Prosecutors Play Secret Footage

Prosecutors Play Secret Footage

Published: June 21, 2012 (Issue # 1713)

The prosecution continued its attempts Tuesday to prove that The Other Russia’s activists on trial in the city were members of the banned National Bolshevik Party (NBP). They did so by playing videos of the activists meetings, held at an apartment on Lesnoi Prospekt in 2009.

Andrei Dmitriyev, the local leader of the Other Russia party in St. Petersburg, Andrei Pesotsky and Alexei Marochkin have been charged with organizing activities of a banned organization and face up to four years in prison. Vladislav Ivakhnik, Andrei Milyuk, Oleg Petrov, Vadim Mamedov, Ravil Bashirov, Roman Khrenov, Alexander Yashin, Alexei Zentsov and Igor Boikov have been charged with participating in such activities and face up to two years in prison.

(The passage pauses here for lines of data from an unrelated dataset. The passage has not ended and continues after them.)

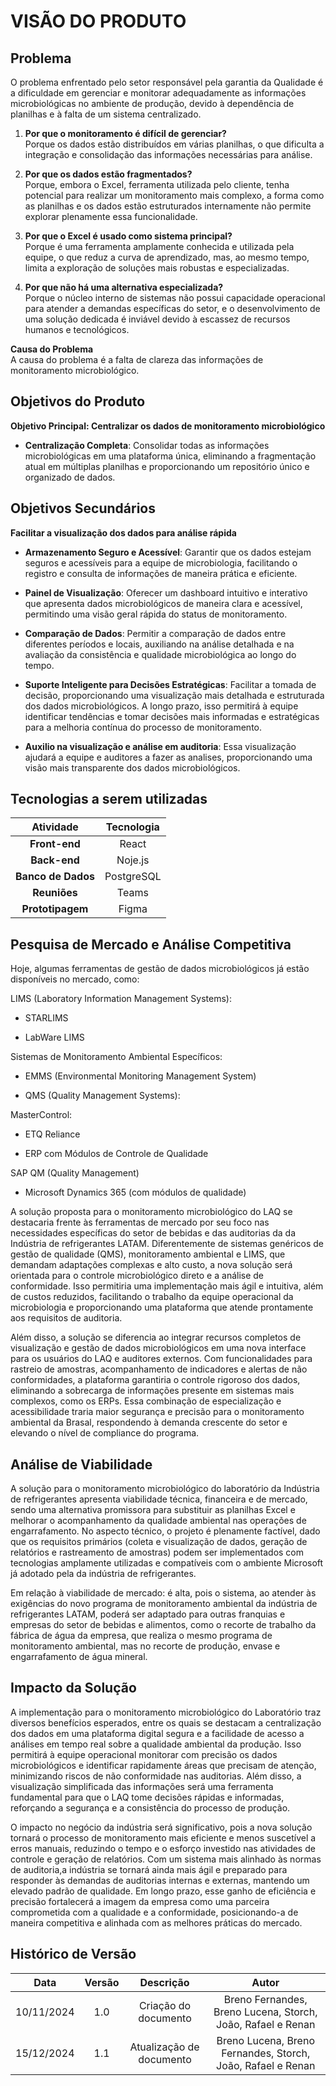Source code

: # VISÃO DO PRODUTO

## Problema

O problema enfrentado pelo setor responsável pela garantia da Qualidade é a dificuldade em gerenciar e monitorar adequadamente as informações microbiológicas no ambiente de produção, devido à dependência de planilhas e à falta de um sistema centralizado.

1. **Por que o monitoramento é difícil de gerenciar?**  
  Porque os dados estão distribuídos em várias planilhas, o que dificulta a integração e consolidação das informações necessárias para análise.

2. **Por que os dados estão fragmentados?**  
  Porque, embora o Excel, ferramenta utilizada pelo cliente, tenha potencial para realizar um monitoramento mais complexo, a forma como as planilhas e os dados estão estruturados internamente não permite explorar plenamente essa funcionalidade.

3. **Por que o Excel é usado como sistema principal?**  
   Porque é uma ferramenta amplamente conhecida e utilizada pela equipe, o que reduz a curva de aprendizado, mas, ao mesmo tempo, limita a exploração de soluções mais robustas e especializadas.

4. **Por que não há uma alternativa especializada?**  
   Porque o núcleo interno de sistemas não possui capacidade operacional para atender a demandas específicas do setor, e o desenvolvimento de uma solução dedicada é inviável devido à escassez de recursos humanos e tecnológicos.

**Causa do Problema**  
A causa do problema é a falta de clareza das informações de monitoramento microbiológico.

## Objetivos do Produto

**Objetivo Principal: Centralizar os dados de monitoramento microbiológico**

- **Centralização Completa**: Consolidar todas as informações microbiológicas em uma plataforma única, eliminando a fragmentação atual em múltiplas planilhas e proporcionando um repositório único e organizado de dados.


## Objetivos Secundários

**Facilitar a visualização dos dados para análise rápida**

- **Armazenamento Seguro e Acessível**: Garantir que os dados estejam seguros e acessíveis para a equipe de microbiologia, facilitando o registro e consulta de informações de maneira prática e eficiente.


- **Painel de Visualização**: Oferecer um dashboard intuitivo e interativo que apresenta dados microbiológicos de maneira clara e acessível, permitindo uma visão geral rápida do status de monitoramento.
- **Comparação de Dados**: Permitir a comparação de dados entre diferentes períodos e locais, auxiliando na análise detalhada e na avaliação da consistência e qualidade microbiológica ao longo do tempo.


- **Suporte Inteligente para Decisões Estratégicas**: Facilitar a tomada de decisão, proporcionando uma visualização mais detalhada e estruturada dos dados microbiológicos. A longo prazo, isso permitirá à equipe identificar tendências e tomar decisões mais informadas e estratégicas para a melhoria contínua do processo de monitoramento.

- **Auxilio na visualização e análise em auditoria**: Essa visualização ajudará a equipe e auditores a fazer as analises, proporcionando uma visão mais transparente dos dados microbiológicos.

## Tecnologias a serem utilizadas

| Atividade | Tecnologia   |
| :--------: |  :--------: |
| **Front-end** |    React      |
| **Back-end** |     Noje.js      |
| **Banco de Dados** |   PostgreSQL  |
| **Reuniões** |     Teams      |
| **Prototipagem** |   Figma    |

## Pesquisa de Mercado e Análise Competitiva 
Hoje, algumas ferramentas de gestão de dados microbiológicos já estão disponíveis no mercado, como: 

LIMS (Laboratory Information Management Systems): 

- STARLIMS 

- LabWare LIMS 

Sistemas de Monitoramento Ambiental Específicos: 

- EMMS (Environmental Monitoring Management System) 

- QMS (Quality Management Systems): 

MasterControl: 

- ETQ Reliance 

- ERP com Módulos de Controle de Qualidade 

SAP QM (Quality Management) 

- Microsoft Dynamics 365 (com módulos de qualidade) 

A solução proposta para o monitoramento microbiológico do LAQ se destacaria frente às ferramentas de mercado por seu foco nas necessidades específicas do setor de bebidas e das auditorias da da Indústria de refrigerantes LATAM. Diferentemente de sistemas genéricos de gestão de qualidade (QMS), monitoramento ambiental e LIMS, que demandam adaptações complexas e alto custo, a nova solução será orientada para o controle microbiológico direto e a análise de conformidade. Isso permitiria uma implementação mais ágil e intuitiva, além de custos reduzidos, facilitando o trabalho da equipe operacional da microbiologia e proporcionando uma plataforma que atende prontamente aos requisitos de auditoria. 

 
Além disso, a solução se diferencia ao integrar recursos completos de visualização e gestão de dados microbiológicos em uma nova interface para os usuários do LAQ e auditores externos. Com funcionalidades para rastreio de amostras, acompanhamento de indicadores e alertas de não conformidades, a plataforma garantiria o controle rigoroso dos dados, eliminando a sobrecarga de informações presente em sistemas mais complexos, como os ERPs. Essa combinação de especialização e acessibilidade traria maior segurança e precisão para o monitoramento ambiental da Brasal, respondendo à demanda crescente do setor e elevando o nível de compliance do programa. 

## Análise de Viabilidade 

A solução para o monitoramento microbiológico do laboratório  da Indústria de refrigerantes apresenta viabilidade técnica, financeira e de mercado, sendo uma alternativa promissora para substituir as planilhas Excel e melhorar o acompanhamento da qualidade ambiental nas operações de engarrafamento. No aspecto técnico, o projeto é plenamente factível, dado que os requisitos primários (coleta e visualização de dados, geração de relatórios e rastreamento de amostras) podem ser implementados com tecnologias amplamente utilizadas e compatíveis com o ambiente Microsoft já adotado pela  da indústria de refrigerantes. 

Em relação à viabilidade de mercado: é alta, pois o sistema, ao atender às exigências do novo programa de monitoramento ambiental da  indústria de refrigerantes LATAM, poderá ser adaptado para outras franquias e empresas do setor de bebidas e alimentos, como o recorte de trabalho da fábrica de água da empresa, que realiza o mesmo programa de monitoramento ambiental, mas no recorte de produção, envase e engarrafamento de água mineral.  

## Impacto da Solução 

A implementação para o monitoramento microbiológico do Laboratório traz diversos benefícios esperados, entre os quais se destacam a centralização dos dados em uma plataforma digital segura e a facilidade de acesso a análises em tempo real sobre a qualidade ambiental da produção. Isso permitirá à equipe operacional monitorar com precisão os dados microbiológicos e identificar rapidamente áreas que precisam de atenção, minimizando riscos de não conformidade nas auditorias. Além disso, a visualização simplificada das informações será uma ferramenta fundamental para que o LAQ tome decisões rápidas e informadas, reforçando a segurança e a consistência do processo de produção. 

O impacto no negócio da indústria será significativo, pois a nova solução tornará o processo de monitoramento mais eficiente e menos suscetível a erros manuais, reduzindo o tempo e o esforço investido nas atividades de controle e geração de relatórios. Com um sistema mais alinhado às normas de auditoria,a indústria se tornará ainda mais ágil e preparado para responder às demandas de auditorias internas e externas, mantendo um elevado padrão de qualidade. Em longo prazo, esse ganho de eficiência e precisão fortalecerá a imagem da empresa como uma parceira comprometida com a qualidade e a conformidade, posicionando-a de maneira competitiva e alinhada com as melhores práticas do mercado. 
 

##  Histórico de Versão

| **Data**    | **Versão** | **Descrição** | **Autor** |
| :--------: | :--------: | :--------:  | :--------: | 
|      10/11/2024      |      1.0       |      Criação do documento       |     Breno Fernandes, Breno Lucena, Storch, João, Rafael e Renan     |
|      15/12/2024            |      1.1       |      Atualização de documento   |     Breno Lucena, Breno Fernandes, Storch, João, Rafael e Renan     |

Dubbed “the Trial of 12,” the proceedings have been criticized as an attempt to silence the opposition.

The prosecution claims that the activists’ meetings were assemblies of the banned NBP, but the videos shown in court so far have given no evidence of that. Shot during seven meetings held in July and August of 2009, they contained mostly the recorded voices of people who could not be seen, as the hidden camera was installed over a door and only the hallway, a window and the door to the room where the meetings were held could be seen.

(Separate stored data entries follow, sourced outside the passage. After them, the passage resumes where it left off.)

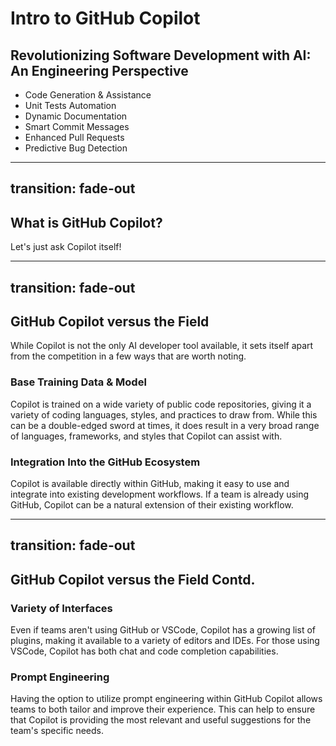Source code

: # Intro to GitHub Copilot
## Revolutionizing Software Development with AI: An Engineering Perspective

<v-clicks>

- Code Generation & Assistance
- Unit Tests Automation
- Dynamic Documentation
- Smart Commit Messages
- Enhanced Pull Requests
- Predictive Bug Detection

</v-clicks>

---
transition: fade-out
---
## What is GitHub Copilot?
Let's just ask Copilot itself!

---
transition: fade-out
---
## GitHub Copilot versus the Field
While Copilot is not the only AI developer tool available, it sets itself apart from the competition in a few ways that are worth noting.

### Base Training Data & Model
Copilot is trained on a wide variety of public code repositories, giving it a variety of coding languages, styles, and practices to draw from.  While this can be a double-edged sword at times, it does result in a very broad range of languages, frameworks, and styles that Copilot can assist with.

### Integration Into the GitHub Ecosystem

Copilot is available directly within GitHub, making it easy to use and integrate into existing development workflows. If a team is already using GitHub, Copilot can be a natural extension of their existing workflow.

---
transition: fade-out
---
## GitHub Copilot versus the Field Contd.
### Variety of Interfaces  
Even if teams aren't using GitHub or VSCode, Copilot has a growing list of plugins, making it available to a variety of editors and IDEs. For those using VSCode, Copilot has both chat and code completion capabilities.


### Prompt Engineering  
Having the option to utilize prompt engineering within GitHub Copilot allows teams to both tailor and improve their experience. This can help to ensure that Copilot is providing the most relevant and useful suggestions for the team's specific needs.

During the recorded meetings, the unseen speakers discussed author and opposition leader Eduard Limonov’s trips to different Russian cities, protest rallies in Moscow and Gazprom’s controversial Okhta Center skyscraper project, which was abandoned following public protests in December 2010.

Pesotsky’s lawyer, Olga Tseitlina, repeatedly said in court that such videos could not be taken into account as they were obtained as a result of police provocation. The camera-equipped apartment was offered to the activists by an undercover police agent with the aim of gathering NBP members in one place where they could be spied on, according to counter-extremist Center E officer Dmitry Gryaznov. The voices on the tapes could also not be attributed to the defendants because of a lack of proper analysis equipment and specialists to run the tests.

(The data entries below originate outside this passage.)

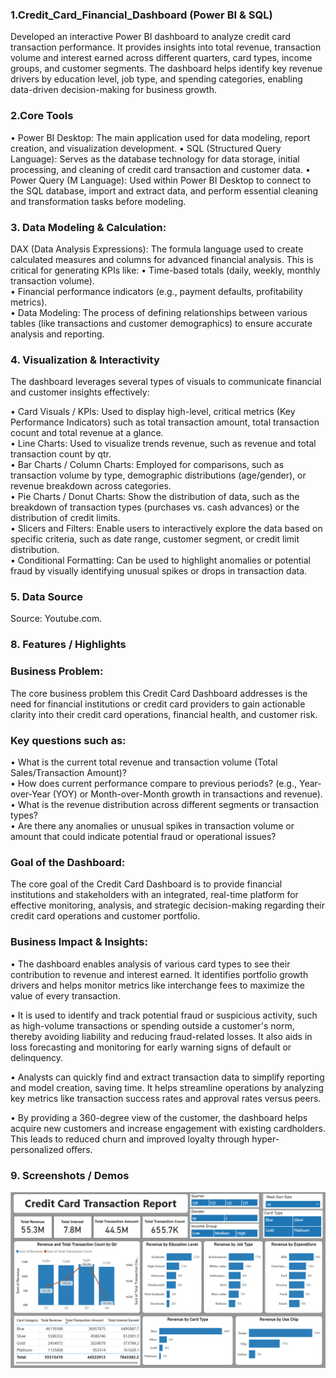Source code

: ### 1.Credit_Card_Financial_Dashboard (Power BI & SQL)

Developed an interactive Power BI dashboard to analyze credit card transaction performance. It provides insights into total revenue, transaction volume and interest earned across different quarters, card types, income groups, and customer segments. The dashboard helps identify key revenue drivers by education level, job type, and spending categories, enabling data-driven decision-making for business growth.

### 2.Core Tools

• Power BI Desktop: The main application used for data modeling, report creation, and visualization development.
• SQL (Structured Query Language): Serves as the database technology for data storage, initial processing, and cleaning of credit card transaction and customer data.
• Power Query (M Language): Used within Power BI Desktop to connect to the SQL database, import and extract data, and perform essential cleaning and transformation tasks before modeling.

### 3. Data Modeling & Calculation:

DAX (Data Analysis Expressions): The formula language used to create calculated measures and columns for advanced financial analysis. This is critical for generating KPIs like:
• Time-based totals (daily, weekly, monthly transaction volume). <br>
• Financial performance indicators (e.g., payment defaults, profitability metrics). <br>
• Data Modeling: The process of defining relationships between various tables (like transactions and customer demographics) to ensure accurate analysis and reporting.

### 4. Visualization & Interactivity
   
The dashboard leverages several types of visuals to communicate financial and customer insights effectively:

• Card Visuals / KPIs: Used to display high-level, critical metrics (Key Performance Indicators) such as total transaction amount, total transaction cocunt and total revenue at a glance. <br>
• Line Charts: Used to visualize trends revenue, such as revenue and total transaction count by qtr. <br>
• Bar Charts / Column Charts: Employed for comparisons, such as transaction volume by type, demographic distributions (age/gender), or revenue breakdown across categories. <br>
• Pie Charts / Donut Charts: Show the distribution of data, such as the breakdown of transaction types (purchases vs. cash advances) or the distribution of credit limits. <br>
• Slicers and Filters: Enable users to interactively explore the data based on specific criteria, such as date range, customer segment, or credit limit distribution. <br>
• Conditional Formatting: Can be used to highlight anomalies or potential fraud by visually identifying unusual spikes or drops in transaction data.


### 5.	Data Source

Source: Youtube.com.

### 8.	Features / Highlights

### Business Problem:

The core business problem this Credit Card Dashboard addresses is the need for financial institutions or credit card providers to gain actionable clarity into their credit card operations, financial health, and customer risk.

### Key questions such as:
• What is the current total revenue and transaction volume (Total Sales/Transaction Amount)? <br>
• How does current performance compare to previous periods? (e.g., Year-over-Year (YOY) or Month-over-Month growth in transactions and revenue). <br>
• What is the revenue distribution across different segments or transaction types? <br>
• Are there any anomalies or unusual spikes in transaction volume or amount that could indicate potential fraud or operational issues?

### Goal of the Dashboard:
The core goal of the Credit Card Dashboard is to provide financial institutions and stakeholders with an integrated, real-time platform for effective monitoring, analysis, and strategic decision-making regarding their credit card operations and customer portfolio.

### Business Impact & Insights:

• The dashboard enables analysis of various card types to see their contribution to revenue and interest earned. It identifies portfolio growth drivers and helps monitor metrics like interchange fees to maximize the value of every transaction.

• It is used to identify and track potential fraud or suspicious activity, such as high-volume transactions or spending outside a customer's norm, thereby avoiding liability and reducing fraud-related losses. It also aids in loss forecasting and monitoring for early warning signs of default or delinquency.

• Analysts can quickly find and extract transaction data to simplify reporting and model creation, saving time. It helps streamline operations by analyzing key metrics like transaction success rates and approval rates versus peers.

• By providing a 360-degree view of the customer, the dashboard helps acquire new customers and increase engagement with existing cardholders. This leads to reduced churn and improved loyalty through hyper-personalized offers.

### 9.	Screenshots / Demos

![Dashboard Preview](https://github.com/saheedchy/Credit_Card_Financial_Dashboard/blob/main/Snapshot%20of%20Dashboard.png)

“There are no symbols, no signs, no flags [in the video], the voices are behind the scenes, we can’t determine who they belong to at the moment without a witness being interrogated,” Tseitlina said after the session’s last video was played Tuesday.

“Socially important issues are discussed [in the video], in particular the Gazprom skyscraper project and a resistance strategy against this construction project — there is nothing illegal in that.”

She added that the protests discussed during the meetings were not the ones that the defendants were charged with organizing, and that the meetings themselves were not public assemblies. She also added that what was said during the meetings was covered under freedom of speech, which is a guaranteed right under the European Convention on Human Rights and the Russian constitution.